Durante le due settimane intercorse tra l’approvazione in consiglio dei ministri e l’invio in Parlamento la legge di Bilancio non solo è lievitata di 34 articoli, ma ha anche perso dei pezzi importanti. Leggendo il testo finale, in parte riscritto dai tecnici del Tesoro, si scopre che l’articolo che rivede le disposizioni sul reddito di cittadinanza è stato ulteriormente peggiorato rispetto alla versione del 28 ottobre, in cui già erano state inserite novità definite “palesemente assurde e punitivedalla sociologa Chiara Saraceno che guida il Comitato per la valutazione del reddito. E’ saltato, infatti, il comma in base al quale se un percettore avesse trovato lavoro lo stipendio avrebbe concorso solo per l’80% alla determinazione del futuro sussidio, non solo per i mesi immediatamente successivi (questo è già previsto dal “decretone” sul reddito) ma anche l’anno successivo a valle della presentazione del nuovo Isee, quando un aumento degli introiti spesso determina la perdita del beneficio.

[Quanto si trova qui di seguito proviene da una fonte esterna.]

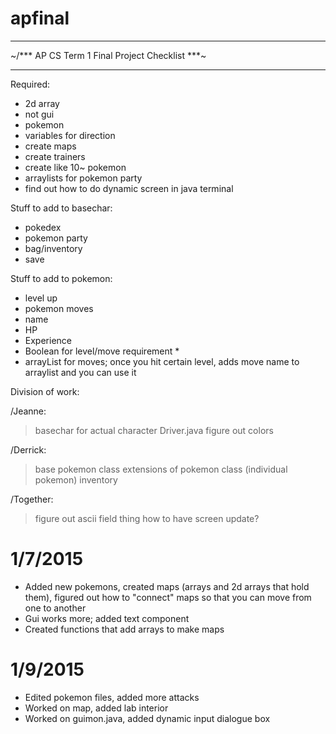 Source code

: apfinal
=======

  ___________________________________________
~/*** AP CS Term 1 Final Project Checklist ***\~
 _____________________________________________

Required:
- 2d array
- not gui
- pokemon
- variables for direction
- create maps
- create trainers
- create like 10~ pokemon
- arraylists for pokemon party
- find out how to do dynamic screen in java terminal


Stuff to add to basechar:
- pokedex
- pokemon party
- bag/inventory
- save

Stuff to add to pokemon:
- level up
- pokemon moves
- name
- HP
- Experience
- Boolean for level/move requirement *
- arrayList for moves; once you hit certain level, adds move name to arraylist
  and you can use it

Division of work:

 /Jeanne:
> basechar for actual character
> Driver.java
> figure out colors

 /Derrick:
> base pokemon class
> extensions of pokemon class (individual pokemon)
> inventory

/Together:
> figure out ascii field thing
> how to have screen update?

1/7/2015
=======
- Added new pokemons, created maps (arrays and 2d arrays that hold them), figured out how to "connect" maps so that you can move from one to another
- Gui works more; added text component
- Created functions that add arrays to make maps

1/9/2015
=======
- Edited pokemon files, added more attacks
- Worked on map, added lab interior
- Worked on guimon.java, added dynamic input dialogue box
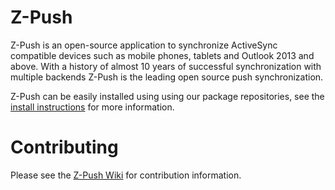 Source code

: # Z-Push
Z-Push is an open-source application to synchronize ActiveSync compatible devices such as mobile phones, tablets and Outlook 2013 and above. With a history of almost 10 years of successful synchronization with multiple backends Z-Push is the leading open source push synchronization.

Z-Push can be easily installed using using our package repositories, see the [install instructions](https://wiki.z-hub.io/display/ZP/Installation) for more information.

# Contributing
Please see the [Z-Push Wiki](https://wiki.z-hub.io/display/ZP/Development+guidelines) for contribution information. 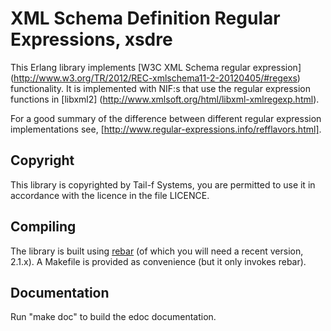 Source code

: 
XML Schema Definition Regular Expressions, xsdre
================================================

This Erlang library implements [W3C XML Schema regular expression]
(http://www.w3.org/TR/2012/REC-xmlschema11-2-20120405/#regexs)
functionality. It is implemented with NIF:s that use the regular
expression functions in [libxml2]
(http://www.xmlsoft.org/html/libxml-xmlregexp.html).

For a good summary of the difference between different regular
expression implementations see,
[http://www.regular-expressions.info/refflavors.html].


Copyright
---------

This library is copyrighted by Tail-f Systems, you are permitted to
use it in accordance with the licence in the file LICENCE.


Compiling
---------

The library is built using [rebar](https://github.com/basho/rebar) (of
which you will need a recent version, 2.1.x). A Makefile is provided
as convenience (but it only invokes rebar).


Documentation
-------------

Run "make doc" to build the edoc documentation.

Quella norma era stata annunciata dallo stesso premier Mario Draghi in conferenza stampa, descrivendola come una delle modifiche pensate per far sì che il sussidio smettesse di rappresentare un ostacolo all’accettazione di un’opportunità di lavoro. “In precedenza c’era un’imposta negativa del 100%“, aveva spiegato l’ex presidente della Bce, “ora invece questo viene graduato”. E invece quella parte è stata cancellata, per concentrarsi sul giro di vite sui controlli e i nuovi obblighi per i percettori, peraltro destinati a rimanere sulla carta se non si risolverà il problema per cui nei Centi per l’impiego è di fatto impossibile indicare quali offerte sono “congrue e quindi non possono essere rifiutate pena il decalage o la perdita del reddito.

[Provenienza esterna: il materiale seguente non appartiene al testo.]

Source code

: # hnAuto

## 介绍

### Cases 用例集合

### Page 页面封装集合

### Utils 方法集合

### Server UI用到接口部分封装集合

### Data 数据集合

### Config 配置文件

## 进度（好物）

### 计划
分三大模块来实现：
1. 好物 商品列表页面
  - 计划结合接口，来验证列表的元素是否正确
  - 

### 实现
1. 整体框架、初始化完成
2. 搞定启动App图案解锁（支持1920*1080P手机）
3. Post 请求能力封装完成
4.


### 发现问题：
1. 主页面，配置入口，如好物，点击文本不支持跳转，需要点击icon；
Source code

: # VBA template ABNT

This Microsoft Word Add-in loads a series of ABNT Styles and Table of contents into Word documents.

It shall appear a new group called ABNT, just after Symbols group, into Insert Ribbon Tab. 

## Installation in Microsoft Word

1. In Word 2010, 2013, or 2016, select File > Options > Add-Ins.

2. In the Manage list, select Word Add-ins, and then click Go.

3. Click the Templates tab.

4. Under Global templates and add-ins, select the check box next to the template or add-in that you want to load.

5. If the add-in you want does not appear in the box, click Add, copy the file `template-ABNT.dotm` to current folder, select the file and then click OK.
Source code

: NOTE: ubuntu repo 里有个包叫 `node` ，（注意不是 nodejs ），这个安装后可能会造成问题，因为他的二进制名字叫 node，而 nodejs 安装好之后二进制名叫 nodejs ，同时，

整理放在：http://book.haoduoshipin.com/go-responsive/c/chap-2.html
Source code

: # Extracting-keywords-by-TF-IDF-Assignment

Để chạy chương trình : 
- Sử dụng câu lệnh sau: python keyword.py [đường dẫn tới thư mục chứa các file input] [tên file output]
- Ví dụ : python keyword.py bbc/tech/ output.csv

La decisione peraltro è stata presa dopo che gli esperti del comitato Saraceno hanno indicato tra le loro dieci proposte per migliorare il reddito proprio l’ipotesi di consentire un cumulo parziale con il sussidio, considerando il reddito da lavoro solo per il 60%. “A partire dal terzo trimestre l’aliquota marginale riduce il sussidio nella misura del 100%”, scrivono. “Aliquote marginali così elevate costituiscono un forte scoraggiamento ad accettare un nuovo lavoro, dato che l’emersione di un reddito aggiuntivo si traduce in prospettiva in una uguale riduzione del sussidio”. Consiglio non accolto, anzi, il governo ha tolto anche il più conservativo riferimento all’80%. L’ultima chance è il passaggio parlamentare, durante il quale però il reddito rischia di finire in mezzo al fuoco incrociato delle tensioni nella maggioranza. Patto tra i leader permettendo.